PIERRE, S.D. (KELO) — South Dakota’s state legislature only has 11 Democrats while the other 94 legislators are Republicans. Democratic Sen. Red Dawn Foster of Pine Ridge says being among such a minority isn’t easy.
“There’s a couple committees that we do not have representation on, so there are interns just as note keepers in there, so that they keep abreast of what’s going on in those committees, and so it definitely has been a challenge,” Foster said.
She’s one of only three Democrats in the Senate where there are 32 Republicans. Over in the House, there are 62 Republicans and just eight Democrats.
“It’s always an uphill battle, there’s nothing we can do without bipartisan support and making a friend, so in that way it makes us make sure that anything that we bring is vetted that we want to get passed,” Democratic Rep. Jamie Smith of Sioux Falls said.
“It’s two-fold,” Democratic Rep. Oren Lesmeister of Parade said. “One, it gets frustrating sometimes. We try to pass some legislation, and there’s times that it’s dead on arrival as they would say.”

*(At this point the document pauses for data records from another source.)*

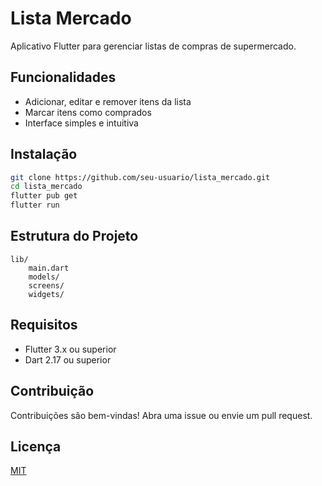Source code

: # Lista Mercado

Aplicativo Flutter para gerenciar listas de compras de supermercado.

## Funcionalidades

- Adicionar, editar e remover itens da lista
- Marcar itens como comprados
- Interface simples e intuitiva

## Instalação

```bash
git clone https://github.com/seu-usuario/lista_mercado.git
cd lista_mercado
flutter pub get
flutter run
```

## Estrutura do Projeto

```
lib/
    main.dart
    models/
    screens/
    widgets/
```

## Requisitos

- Flutter 3.x ou superior
- Dart 2.17 ou superior

## Contribuição

Contribuições são bem-vindas! Abra uma issue ou envie um pull request.

## Licença

[MIT](LICENSE)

But there can be camaraderie in any small group.
“The other side of the coin is, though, being such a small caucus as we call it, with eight in the House and three in the Senate, 11 total, we’re like family,” Lesmeister said. “So we know everybody’s bills, we know what’s going on, we understand issues that are coming up, whether it’s in the Senate or House.”
“You automatically get drawn in to one another’s lives, and we do. There’s a great amount of care between all of us, and you got to have somebody that has your back in Pierre, and we know we have each other’s backs,” Smith said.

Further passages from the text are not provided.